Google’s car was travelling, as the law requires, on the left side of the road.
The Googlers approached the donkey, slowed down, and stopped to watch.
Just like an elephant or a horse might do, the donkey was having a nice dust bath. After a little while it got up and trotted off to the roadside.
The Googlers drove on, and Street View was safe. So was Eeyore.
The internet’s a fruitful – some would say endless – source of data, much of which simply comes to you by the ultrabyte.
But making information out of that data… that still requires your personal thought and attention!
Be careful out there.
Oh, and keep to the speed limit. Especially on dirt roads.
Good thing it wasn't Apple, they'd have hit a penguin…in Botswana
LOL
A *slight* stretch…but interesting nevertheless: http://www.wanderlust.co.uk/magazine/articles/des…
(Elevator pitch: the author views an ancient indigenous artwork depicting a penguin, in Bostwana, 1000km from the ocean, ,suggesting that the earliest hunter-gatherers travelled a lot further than you might have thought.)
You also tell the direction of the car by looking around. Behind the car the road is covered in dust. So simple, but noone thought about it…
Well, it is a dirt road…so it could have got covered in dust by an earlier vehicle, or even by one going in the other direction. So you can still go for the conspiracy theory on those grounds if you want.
So I won’t be eating it in my cheapo supermarket beefburger?
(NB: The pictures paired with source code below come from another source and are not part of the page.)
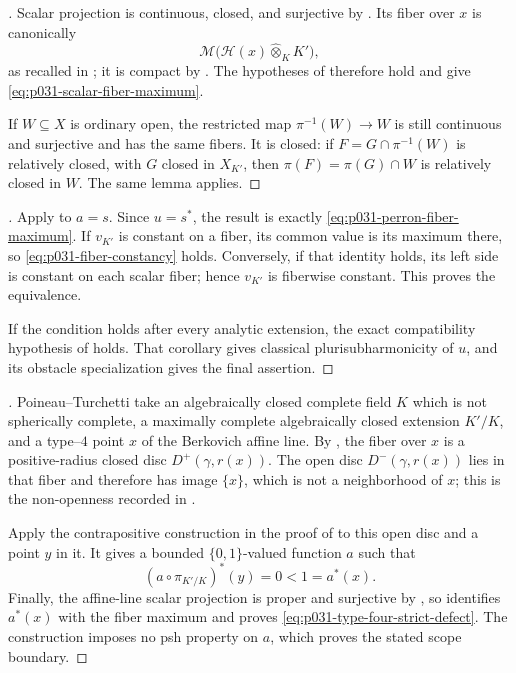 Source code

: \begin{proof}[]
Scalar projection is continuous, closed, and surjective by
\cite[\S2.9]{GR25Classical}.  Its fiber over $x$ is canonically
\[
       \mathcal M\bigl(\mathcal H(x)\widehat\otimes_KK'\bigr),
\]
as recalled in ; it is compact by
.  The hypotheses of
 therefore hold and give
\eqref{eq:p031-scalar-fiber-maximum}.

If $W\subseteq X$ is ordinary open, the restricted map
$
 \pi^{-1}(W)\to W
$
is still continuous and surjective and has the same fibers.  It is closed:
if $F=G\cap\pi^{-1}(W)$ is relatively closed, with $G$ closed in
$X_{K'}$, then
$
 \pi(F)=\pi(G)\cap W
$
is relatively closed in $W$.  The same lemma applies.
\end{proof}

\begin{proof}[]
Apply  to $a=s$.  Since
$u=s^*$, the result is exactly
\eqref{eq:p031-perron-fiber-maximum}.  If $v_{K'}$ is constant on a
fiber, its common value is its maximum there, so
\eqref{eq:p031-fiber-constancy} holds.  Conversely, if that identity
holds, its left side is constant on each scalar fiber; hence $v_{K'}$ is
fiberwise constant.  This proves the equivalence.

If the condition holds after every analytic extension, the exact
compatibility hypothesis of
 holds.  That corollary gives
classical plurisubharmonicity of $u$, and its obstacle specialization gives
the final assertion.
\end{proof}

\begin{proof}[
]
Poineau--Turchetti take an algebraically closed complete field $K$ which
is not spherically complete, a maximally complete algebraically closed
extension $K'/K$, and a type--$4$ point $x$ of the Berkovich affine
line.  By \cite[Lemma~5.6.2]{PT21SchottkyI}, the fiber over $x$ is a
positive-radius closed disc $D^+(\gamma,r(x))$.  The open disc
$D^-(\gamma,r(x))$ lies in that fiber and therefore has image $\{x\}$,
which is not a neighborhood of $x$; this is the non-openness recorded in
\cite[Remark~5.6.4]{PT21SchottkyI}.

Apply the contrapositive construction in the proof of
 to this open disc and a point
$y$ in it.  It gives a bounded $\{0,1\}$-valued function $a$ such that
\[
                 (a\circ\pi_{K'/K})^*(y)=0<1=a^*(x).
\]
Finally, the affine-line scalar projection is proper and surjective by
\cite[Proposition~5.6.1]{PT21SchottkyI}, so
 identifies $a^*(x)$ with the
fiber maximum and proves \eqref{eq:p031-type-four-strict-defect}.  The
construction imposes no psh property on $a$, which proves the stated
scope boundary.
\end{proof}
I can't believe you missed the obvious line to work into the story – "Drop the Dead Donkey". For those of you not old enough it was a great satire on Channel 4!
I vaguely recall that this was the instruction to the newsreader to not do (drop) the story about the dead donkey because it was not true.
Google also realeased full photos where you can actually see the mirrors on the car facing the same way as the donkey
More importantly, there are Street View frames showing the donkey clearly alive (or at least very realistically propped up on all fours 🙂 both in front of and behind the vehicle.